Waves of hope and disappointment. They go up and down. Two weeks ago the stocks went up and broke key resistance levels. Euro Crisis existed, but there were enough measures been made; the quarrel between the U.S. and China on Yuan: even that is resolved. What doesn’t the stock move higher? No they don’t! Because we are on the moment of time when there is smoke and fire. Go out the door before it is too late!

World history has many moments of adversity and we decline to deal. Crises are not new and are common. But not for people. They seems always be surprised by the impending doom. In retrospect, a crisis is only visible after he has been. But while we advance a crises we see many disclaimers.

Ultimately, the core of every crisis can be summarized with the word ‘trust’. Confidence in the economic progress; confidence in the currency and confidence in our political leaders and there solutions.

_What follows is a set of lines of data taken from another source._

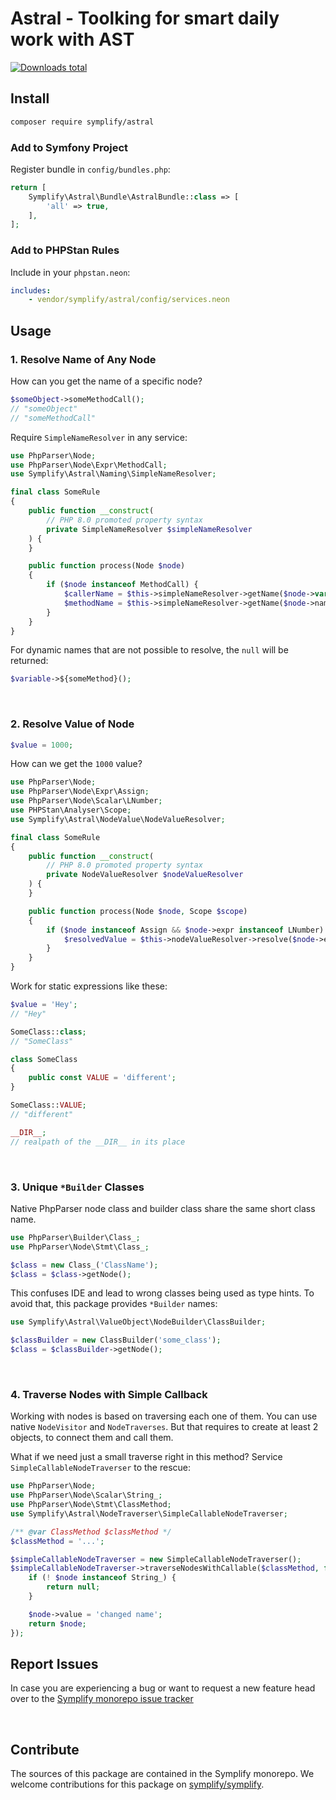 # Astral - Toolking for smart daily work with AST

[![Downloads total](https://img.shields.io/packagist/dt/symplify/astral.svg?style=flat-square)](https://packagist.org/packages/symplify/astral/stats)

## Install

```bash
composer require symplify/astral
```

### Add to Symfony Project

Register bundle in `config/bundles.php`:

```php
return [
    Symplify\Astral\Bundle\AstralBundle::class => [
        'all' => true,
    ],
];
```

### Add to PHPStan Rules

Include in your `phpstan.neon`:

```yaml
includes:
    - vendor/symplify/astral/config/services.neon
```

## Usage

### 1. Resolve Name of Any Node

How can you get the name of a specific node?

```php
$someObject->someMethodCall();
// "someObject"
// "someMethodCall"
```

Require `SimpleNameResolver` in any service:

```php
use PhpParser\Node;
use PhpParser\Node\Expr\MethodCall;
use Symplify\Astral\Naming\SimpleNameResolver;

final class SomeRule
{
    public function __construct(
        // PHP 8.0 promoted property syntax
        private SimpleNameResolver $simpleNameResolver
    ) {
    }

    public function process(Node $node)
    {
        if ($node instanceof MethodCall) {
            $callerName = $this->simpleNameResolver->getName($node->var);
            $methodName = $this->simpleNameResolver->getName($node->name);
        }
    }
}
```

For dynamic names that are not possible to resolve, the `null` will be returned:

```php
$variable->${someMethod}();
```

<br>

### 2. Resolve Value of Node

```php
$value = 1000;
```

How can we get the `1000` value?

```php
use PhpParser\Node;
use PhpParser\Node\Expr\Assign;
use PhpParser\Node\Scalar\LNumber;
use PHPStan\Analyser\Scope;
use Symplify\Astral\NodeValue\NodeValueResolver;

final class SomeRule
{
    public function __construct(
        // PHP 8.0 promoted property syntax
        private NodeValueResolver $nodeValueResolver
    ) {
    }

    public function process(Node $node, Scope $scope)
    {
        if ($node instanceof Assign && $node->expr instanceof LNumber) {
            $resolvedValue = $this->nodeValueResolver->resolve($node->expr, $scope->getFile());
        }
    }
}
```

Work for static expressions like these:

```php
$value = 'Hey';
// "Hey"

SomeClass::class;
// "SomeClass"

class SomeClass
{
    public const VALUE = 'different';
}

SomeClass::VALUE;
// "different"

__DIR__;
// realpath of the __DIR__ in its place
```

<br>

### 3. Unique `*Builder` Classes

Native PhpParser node class and builder class share the same short class name.

```php
use PhpParser\Builder\Class_;
use PhpParser\Node\Stmt\Class_;

$class = new Class_('ClassName');
$class = $class->getNode();
```

This confuses IDE and lead to wrong classes being used as type hints. To avoid that, this package provides `*Builder` names:

```php
use Symplify\Astral\ValueObject\NodeBuilder\ClassBuilder;

$classBuilder = new ClassBuilder('some_class');
$class = $classBuilder->getNode();
```

<br>

### 4. Traverse Nodes with Simple Callback

Working with nodes is based on traversing each one of them. You can use native `NodeVisitor` and `NodeTraverses`. But that requires to create at least 2 objects, to connect them and call them.

What if we need just a small traverse right in this method? Service `SimpleCallableNodeTraverser` to the rescue:

```php
use PhpParser\Node;
use PhpParser\Node\Scalar\String_;
use PhpParser\Node\Stmt\ClassMethod;
use Symplify\Astral\NodeTraverser\SimpleCallableNodeTraverser;

/** @var ClassMethod $classMethod */
$classMethod = '...';

$simpleCallableNodeTraverser = new SimpleCallableNodeTraverser();
$simpleCallableNodeTraverser->traverseNodesWithCallable($classMethod, function (Node $node) {
    if (! $node instanceof String_) {
        return null;
    }

    $node->value = 'changed name';
    return $node;
});
```

## Report Issues

In case you are experiencing a bug or want to request a new feature head over to the [Symplify monorepo issue tracker](https://github.com/symplify/symplify/issues)

<br>

## Contribute

The sources of this package are contained in the Symplify monorepo. We welcome contributions for this package on [symplify/symplify](https://github.com/symplify/symplify).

Who is studying economics discover the principles of any economic system and the beginning lessen can be summarized in the word ‘trust or confident’. It is not the circumstances that make the crises but the way we as humans react to the circumstances.

Every crisis has a moment of denial. It is a typical human element to pretend there are no problems. These are the patterns of the ’socio economics. The man and the way he reacts to an impending disaster. Many have written about human behavior. W.D. Gann is one of those people who used the term “socio economics ‘ as describe in a pattern that humans never changes in there behavior.

The core of the argument is that Gann’s history repeats itself because human behavior never changes, the so called socio-economics. Human behavior appears to behave along the road of ‘stagnation’ and ‘growth’. Charles Kindleberger has five different stages of socio-economics defined. They correspond to the image by Gann described the cycle of human behavior.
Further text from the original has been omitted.